Né en 1923 et mort en 2015, René Girard est un philosophe et anthropologue français, penseur du désir mimétique et de la théorie du bouc émissaire. Membre de l'Académie française, professeur à Stanford en Californie et ancien élève de l'Ecole des chartes, il a notamment publié Mensonge romantique et vérité romanesque (1961), La Violence et le Sacré (1972), Des choses cachées depuis la fondation du monde (1978) ou Achever Clausewitz (2011).
Commentaires
Le bouc émissaire – Jésus-Christ, en l’occurence – était innocent : cette révélation constitue , je suis bien d’accord avec vous, l’immense apport du christianisme à l’histoire de l’humanité. Et on ne peut que suivre Marcel Gauchet lorsque, après René Girard, il fait du christianisme » la religion de la sortie de la religion » puisque , comme vous l’écrivez , » en révélant le processus du bouc émissaire, il le rend caduc. » Ainsi avons-nous l’immense chance , éminemment paradoxale, d’avoir accédé à l’autonomie – la loi ne nous vient plus du ciel mais du libre exercice de notre raison – grâce à la religion chrétienne ! C’est elle qui, en nous disant que nous étions responsables, de nous-mêmes et des autres, nous a permis d’accéder à la liberté. Alors, ne soyons pas des héritiers ingrats et reconnaissons » les racines chrétiennes de l’Europe « . Alors que nous sommes attaqués par un monde encore soumis à l’hétéronomie – la loi vient d’un dieu – c’est précieux, non ?

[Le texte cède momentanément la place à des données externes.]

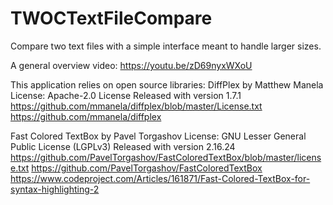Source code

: # TWOCTextFileCompare
Compare two text files with a simple interface meant to handle larger sizes. 

A general overview video: https://youtu.be/zD69nyxWXoU

This application relies on open source libraries: 
DiffPlex by Matthew Manela 
License: Apache-2.0 License 
Released with version 1.7.1 
https://github.com/mmanela/diffplex/blob/master/License.txt 
https://github.com/mmanela/diffplex 
 
Fast Colored TextBox by Pavel Torgashov 
License: GNU Lesser General Public License (LGPLv3) 
Released with version 2.16.24 
https://github.com/PavelTorgashov/FastColoredTextBox/blob/master/license.txt 
https://github.com/PavelTorgashov/FastColoredTextBox 
https://www.codeproject.com/Articles/161871/Fast-Colored-TextBox-for-syntax-highlighting-2 
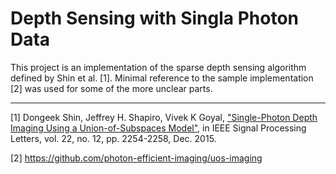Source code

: # Depth Sensing with Singla Photon Data

This project is an implementation of the sparse depth sensing algorithm
defined by Shin et al. [1]. Minimal reference to the sample implementation [2]
was used for some of the more unclear parts.

- - -

[1] Dongeek Shin, Jeffrey H. Shapiro, Vivek K Goyal, 
["Single-Photon Depth Imaging Using a Union-of-Subspaces Model"](https://arxiv.org/pdf/1507.06985.pdf), 
in IEEE Signal Processing Letters, vol. 22, no. 12, pp. 2254-2258, Dec. 2015.

[2] https://github.com/photon-efficient-imaging/uos-imaging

par Philippe Le Corroller - le 20 avril, 2018
Que c’est complexe tout ça…
Je ne vois pas en quoi le Christianisme est la religion qui nous permet de sortir de la religion ; je vois un déplacement de la question religieuse sur un autre terrain, avec un autre vocabulaire, éventuellement.
Depuis les récits de l’Ancien Testament qui nous montrent les mères en train de défendre les droits d’héritage, et de pouvoir de leurs fils cadets, au détriment de leurs aînés, moins aimés, la Bible prend le parti de celui qui ne détient pas de droit le pouvoir légitime, frontal, exercé par la force.
Dans ce sens, le Christianisme prolonge une tendance déjà bien à l’oeuvre dans l’Ancien Testament, mais le fait en transformant un homme en un Dieu (un vrai sacrilège, pour le coup…).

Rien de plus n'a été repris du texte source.